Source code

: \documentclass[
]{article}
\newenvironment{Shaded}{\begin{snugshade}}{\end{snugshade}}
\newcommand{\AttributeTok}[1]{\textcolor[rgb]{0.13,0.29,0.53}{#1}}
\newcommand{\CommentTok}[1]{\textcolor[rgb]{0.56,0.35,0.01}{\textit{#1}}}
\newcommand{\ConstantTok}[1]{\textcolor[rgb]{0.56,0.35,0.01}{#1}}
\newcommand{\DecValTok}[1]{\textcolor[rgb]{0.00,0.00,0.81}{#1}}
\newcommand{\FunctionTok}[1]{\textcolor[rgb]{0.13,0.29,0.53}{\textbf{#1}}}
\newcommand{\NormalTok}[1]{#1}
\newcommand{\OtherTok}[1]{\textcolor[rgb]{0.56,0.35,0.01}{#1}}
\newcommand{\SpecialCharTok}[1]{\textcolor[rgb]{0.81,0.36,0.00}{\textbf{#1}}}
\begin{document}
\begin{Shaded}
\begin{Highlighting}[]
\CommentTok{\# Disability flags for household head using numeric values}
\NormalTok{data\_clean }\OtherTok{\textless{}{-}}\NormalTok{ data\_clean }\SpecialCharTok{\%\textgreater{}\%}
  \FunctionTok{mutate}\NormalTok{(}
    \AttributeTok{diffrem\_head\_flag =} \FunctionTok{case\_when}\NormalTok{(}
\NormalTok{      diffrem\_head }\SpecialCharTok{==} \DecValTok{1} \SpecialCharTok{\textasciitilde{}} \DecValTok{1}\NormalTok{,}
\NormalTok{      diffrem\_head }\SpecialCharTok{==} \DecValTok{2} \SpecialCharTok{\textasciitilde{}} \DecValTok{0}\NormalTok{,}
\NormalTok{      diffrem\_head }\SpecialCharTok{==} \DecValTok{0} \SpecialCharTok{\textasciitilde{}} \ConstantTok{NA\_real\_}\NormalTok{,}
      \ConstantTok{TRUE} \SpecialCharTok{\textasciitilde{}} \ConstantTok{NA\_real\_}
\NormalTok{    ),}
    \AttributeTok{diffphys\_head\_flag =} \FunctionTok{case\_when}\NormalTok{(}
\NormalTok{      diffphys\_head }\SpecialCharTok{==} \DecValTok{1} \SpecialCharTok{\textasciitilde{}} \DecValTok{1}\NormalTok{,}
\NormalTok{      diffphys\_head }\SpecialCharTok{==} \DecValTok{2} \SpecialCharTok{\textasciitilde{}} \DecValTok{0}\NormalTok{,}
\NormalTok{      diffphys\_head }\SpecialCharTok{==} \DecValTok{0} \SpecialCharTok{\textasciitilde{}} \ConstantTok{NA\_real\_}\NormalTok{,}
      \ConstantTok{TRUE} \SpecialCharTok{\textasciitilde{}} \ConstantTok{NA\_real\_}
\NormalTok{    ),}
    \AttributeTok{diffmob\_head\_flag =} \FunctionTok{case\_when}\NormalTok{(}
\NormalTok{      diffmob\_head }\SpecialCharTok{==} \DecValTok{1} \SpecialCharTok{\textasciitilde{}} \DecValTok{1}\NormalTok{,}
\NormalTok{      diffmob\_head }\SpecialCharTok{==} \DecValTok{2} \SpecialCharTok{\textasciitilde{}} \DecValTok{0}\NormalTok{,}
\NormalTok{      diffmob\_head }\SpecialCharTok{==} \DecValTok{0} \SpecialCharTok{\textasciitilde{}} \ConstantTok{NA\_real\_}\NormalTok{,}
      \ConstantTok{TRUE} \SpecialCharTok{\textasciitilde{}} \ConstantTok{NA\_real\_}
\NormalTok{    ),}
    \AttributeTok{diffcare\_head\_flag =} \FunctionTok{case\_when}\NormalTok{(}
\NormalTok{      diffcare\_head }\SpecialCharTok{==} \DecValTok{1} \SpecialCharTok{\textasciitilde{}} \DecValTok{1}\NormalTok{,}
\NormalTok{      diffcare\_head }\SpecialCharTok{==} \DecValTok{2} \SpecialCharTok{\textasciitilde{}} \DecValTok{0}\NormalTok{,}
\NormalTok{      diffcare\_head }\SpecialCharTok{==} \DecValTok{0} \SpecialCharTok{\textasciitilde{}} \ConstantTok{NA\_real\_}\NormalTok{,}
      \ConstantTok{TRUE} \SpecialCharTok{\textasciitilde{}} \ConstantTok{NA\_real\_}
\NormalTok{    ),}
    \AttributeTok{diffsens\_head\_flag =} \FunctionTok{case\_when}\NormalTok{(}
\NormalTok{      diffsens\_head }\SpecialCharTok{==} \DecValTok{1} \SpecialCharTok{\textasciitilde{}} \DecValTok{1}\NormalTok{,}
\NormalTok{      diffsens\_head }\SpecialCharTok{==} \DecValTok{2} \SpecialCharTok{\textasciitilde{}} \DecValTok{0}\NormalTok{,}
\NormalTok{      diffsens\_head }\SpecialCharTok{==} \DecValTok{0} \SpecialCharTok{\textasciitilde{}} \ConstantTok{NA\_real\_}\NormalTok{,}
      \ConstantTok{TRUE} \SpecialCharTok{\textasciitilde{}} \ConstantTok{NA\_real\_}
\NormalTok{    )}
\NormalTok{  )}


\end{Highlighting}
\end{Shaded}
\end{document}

How to complete this task – Repeat the full set of records exactly.

Written solution –
Source code

: \documentclass[
]{article}
\newenvironment{Shaded}{\begin{snugshade}}{\end{snugshade}}
\newcommand{\AttributeTok}[1]{\textcolor[rgb]{0.13,0.29,0.53}{#1}}
\newcommand{\CommentTok}[1]{\textcolor[rgb]{0.56,0.35,0.01}{\textit{#1}}}
\newcommand{\ConstantTok}[1]{\textcolor[rgb]{0.56,0.35,0.01}{#1}}
\newcommand{\DecValTok}[1]{\textcolor[rgb]{0.00,0.00,0.81}{#1}}
\newcommand{\FunctionTok}[1]{\textcolor[rgb]{0.13,0.29,0.53}{\textbf{#1}}}
\newcommand{\NormalTok}[1]{#1}
\newcommand{\OtherTok}[1]{\textcolor[rgb]{0.56,0.35,0.01}{#1}}
\newcommand{\SpecialCharTok}[1]{\textcolor[rgb]{0.81,0.36,0.00}{\textbf{#1}}}
\begin{document}
\begin{Shaded}
\begin{Highlighting}[]
\CommentTok{\# Disability flags for household head using numeric values}
\NormalTok{data\_clean }\OtherTok{\textless{}{-}}\NormalTok{ data\_clean }\SpecialCharTok{\%\textgreater{}\%}
  \FunctionTok{mutate}\NormalTok{(}
    \AttributeTok{diffrem\_head\_flag =} \FunctionTok{case\_when}\NormalTok{(}
\NormalTok{      diffrem\_head }\SpecialCharTok{==} \DecValTok{1} \SpecialCharTok{\textasciitilde{}} \DecValTok{1}\NormalTok{,}
\NormalTok{      diffrem\_head }\SpecialCharTok{==} \DecValTok{2} \SpecialCharTok{\textasciitilde{}} \DecValTok{0}\NormalTok{,}
\NormalTok{      diffrem\_head }\SpecialCharTok{==} \DecValTok{0} \SpecialCharTok{\textasciitilde{}} \ConstantTok{NA\_real\_}\NormalTok{,}
      \ConstantTok{TRUE} \SpecialCharTok{\textasciitilde{}} \ConstantTok{NA\_real\_}
\NormalTok{    ),}
    \AttributeTok{diffphys\_head\_flag =} \FunctionTok{case\_when}\NormalTok{(}
\NormalTok{      diffphys\_head }\SpecialCharTok{==} \DecValTok{1} \SpecialCharTok{\textasciitilde{}} \DecValTok{1}\NormalTok{,}
\NormalTok{      diffphys\_head }\SpecialCharTok{==} \DecValTok{2} \SpecialCharTok{\textasciitilde{}} \DecValTok{0}\NormalTok{,}
\NormalTok{      diffphys\_head }\SpecialCharTok{==} \DecValTok{0} \SpecialCharTok{\textasciitilde{}} \ConstantTok{NA\_real\_}\NormalTok{,}
      \ConstantTok{TRUE} \SpecialCharTok{\textasciitilde{}} \ConstantTok{NA\_real\_}
\NormalTok{    ),}
    \AttributeTok{diffmob\_head\_flag =} \FunctionTok{case\_when}\NormalTok{(}
\NormalTok{      diffmob\_head }\SpecialCharTok{==} \DecValTok{1} \SpecialCharTok{\textasciitilde{}} \DecValTok{1}\NormalTok{,}
\NormalTok{      diffmob\_head }\SpecialCharTok{==} \DecValTok{2} \SpecialCharTok{\textasciitilde{}} \DecValTok{0}\NormalTok{,}
\NormalTok{      diffmob\_head }\SpecialCharTok{==} \DecValTok{0} \SpecialCharTok{\textasciitilde{}} \ConstantTok{NA\_real\_}\NormalTok{,}
      \ConstantTok{TRUE} \SpecialCharTok{\textasciitilde{}} \ConstantTok{NA\_real\_}
\NormalTok{    ),}
    \AttributeTok{diffcare\_head\_flag =} \FunctionTok{case\_when}\NormalTok{(}
\NormalTok{      diffcare\_head }\SpecialCharTok{==} \DecValTok{1} \SpecialCharTok{\textasciitilde{}} \DecValTok{1}\NormalTok{,}
\NormalTok{      diffcare\_head }\SpecialCharTok{==} \DecValTok{2} \SpecialCharTok{\textasciitilde{}} \DecValTok{0}\NormalTok{,}
\NormalTok{      diffcare\_head }\SpecialCharTok{==} \DecValTok{0} \SpecialCharTok{\textasciitilde{}} \ConstantTok{NA\_real\_}\NormalTok{,}
      \ConstantTok{TRUE} \SpecialCharTok{\textasciitilde{}} \ConstantTok{NA\_real\_}
\NormalTok{    ),}
    \AttributeTok{diffsens\_head\_flag =} \FunctionTok{case\_when}\NormalTok{(}
\NormalTok{      diffsens\_head }\SpecialCharTok{==} \DecValTok{1} \SpecialCharTok{\textasciitilde{}} \DecValTok{1}\NormalTok{,}
\NormalTok{      diffsens\_head }\SpecialCharTok{==} \DecValTok{2} \SpecialCharTok{\textasciitilde{}} \DecValTok{0}\NormalTok{,}
\NormalTok{      diffsens\_head }\SpecialCharTok{==} \DecValTok{0} \SpecialCharTok{\textasciitilde{}} \ConstantTok{NA\_real\_}\NormalTok{,}
      \ConstantTok{TRUE} \SpecialCharTok{\textasciitilde{}} \ConstantTok{NA\_real\_}
\NormalTok{    )}
\NormalTok{  )}


\end{Highlighting}
\end{Shaded}
\end{document}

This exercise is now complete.